Entries in the 'Tracks of the Trade' category

Tracks of the Trade: Alby Cohen

Without music to decorate it, time is just a bunch of boring production deadlines or dates by which bills must be paid – Frank Zappa

The path to the recording studio was anything but a straight line for Alby Cohen. While he studied jazz at Goddard College under both Ernie Stires and Don Glasgow of the Barbary Coast Jazz Ensemble, he never attended sound school. He had tinkered with 4-tracks in high school and college and knew basic tracking, but initially had more of an interest in being a musician.

He began his musical career by playing drums and singing in a band in Ithaca called Damn Brandy, which led him to take a field semester away from Goddard. As the story unfolds, the band gained some traction and next thing he knew he’d been living and touring out of Ithaca with Damn Brandy for a matter of years. The band recorded a couple of demos and went to studios to do some mastering, but before long, lives got in the way and the band broke up.

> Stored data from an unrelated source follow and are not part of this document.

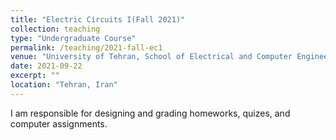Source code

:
 ```yaml
---
title: "Electric Circuits I(Fall 2021)"
collection: teaching
type: "Undergraduate Course"
permalink: /teaching/2021-fall-ec1
venue: "University of Tehran, School of Electrical and Computer Engineering"
date: 2021-09-22
excerpt: ""
location: "Tehran, Iran"
---
```


I am responsible for designing and grading homeworks, quizes, and computer assignments.

<!---
Heading 1
======

Heading 2
======

Heading 3
======
--->
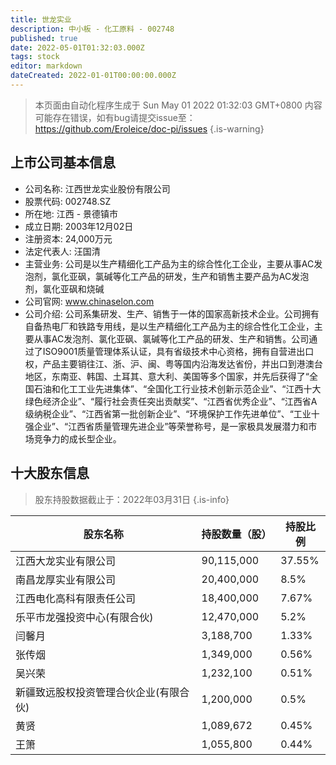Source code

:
 ```yaml
---
title: 世龙实业
description: 中小板 - 化工原料 - 002748
published: true
date: 2022-05-01T01:32:03.000Z
tags: stock
editor: markdown
dateCreated: 2022-01-01T00:00:00.000Z
---
```


> 本页面由自动化程序生成于 Sun May 01 2022 01:32:03 GMT+0800
> 内容可能存在错误，如有bug请提交issue至：https://github.com/Eroleice/doc-pi/issues
{.is-warning}

## 上市公司基本信息
- 公司名称: 江西世龙实业股份有限公司
- 股票代码: 002748.SZ
- 所在地: 江西 - 景德镇市
- 成立日期: 2003年12月02日
- 注册资本: 24,000万元
- 法定代表人: 汪国清
- 主营业务: 公司是以生产精细化工产品为主的综合性化工企业，主要从事AC发泡剂，氯化亚砜，氯碱等化工产品的研发，生产和销售主要产品为AC发泡剂，氯化亚砜和烧碱
- 公司官网: www.chinaselon.com
- 公司介绍: 公司系集研发、生产、销售于一体的国家高新技术企业。公司拥有自备热电厂和铁路专用线，是以生产精细化工产品为主的综合性化工企业，主要从事AC发泡剂、氯化亚砜、氯碱等化工产品的研发、生产和销售。公司通过了ISO9001质量管理体系认证，具有省级技术中心资格，拥有自营进出口权，产品主要销往江、浙、沪、闽、粤等国内沿海发达省份，并出口到港澳台地区，东南亚、韩国、土耳其、意大利、美国等多个国家，并先后获得了“全国石油和化工工业先进集体”、“全国化工行业技术创新示范企业”、“江西十大绿色经济企业”、“履行社会责任突出贡献奖”、“江西省优秀企业”、“江西省A级纳税企业”、“江西省第一批创新企业”、“环境保护工作先进单位”、“工业十强企业”、“江西省质量管理先进企业”等荣誉称号，是一家极具发展潜力和市场竞争力的成长型企业。


## 十大股东信息
> 股东持股数据截止于：2022年03月31日
{.is-info}

| 股东名称 | 持股数量（股） | 持股比例 |
| --- | --- | --- |
| 江西大龙实业有限公司 | 90,115,000 | 37.55% |
| 南昌龙厚实业有限公司 | 20,400,000 | 8.5% |
| 江西电化高科有限责任公司 | 18,400,000 | 7.67% |
| 乐平市龙强投资中心(有限合伙) | 12,470,000 | 5.2% |
| 闫馨月 | 3,188,700 | 1.33% |
| 张传烟 | 1,349,000 | 0.56% |
| 吴兴荣 | 1,232,100 | 0.51% |
| 新疆致远股权投资管理合伙企业(有限合伙) | 1,200,000 | 0.5% |
| 黄贤 | 1,089,672 | 0.45% |
| 王箫 | 1,055,800 | 0.44% |




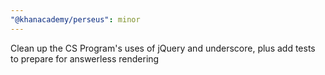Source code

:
 ```yaml
---
"@khanacademy/perseus": minor
---
```


Clean up the CS Program's uses of jQuery and underscore, plus add tests to prepare for answerless rendering
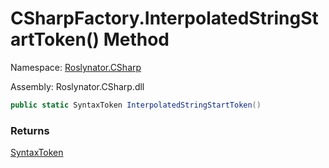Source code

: # CSharpFactory\.InterpolatedStringStartToken\(\) Method

Namespace: [Roslynator.CSharp](../../README.md)

Assembly: Roslynator\.CSharp\.dll

```csharp
public static SyntaxToken InterpolatedStringStartToken()
```

### Returns

[SyntaxToken](https://docs.microsoft.com/en-us/dotnet/api/microsoft.codeanalysis.syntaxtoken)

After the band split up, Alby moved back to Brooklyn; finished his last year of college remotely; put himself through grad school; and ultimately fell into advertising. He slugged it out in the corporate world, but eventually fell prey to the credit crisis in 2008. He got laid off. Meanwhile, a gentleman named Doug Martin – now his boss – had asked a few years back if he wanted to be involved in a studio he planned to build. The stars eventually aligned with the studio coming to fruition right and Alby hitting a career inflection point, so he decided to go full tilt. Cohen didn’t have much engineering experience at the time, but after realizing over the course of several rounds of corporate interviews that he had to go with his heart. He chose music.

READ ON for more of the Alby Cohen Story…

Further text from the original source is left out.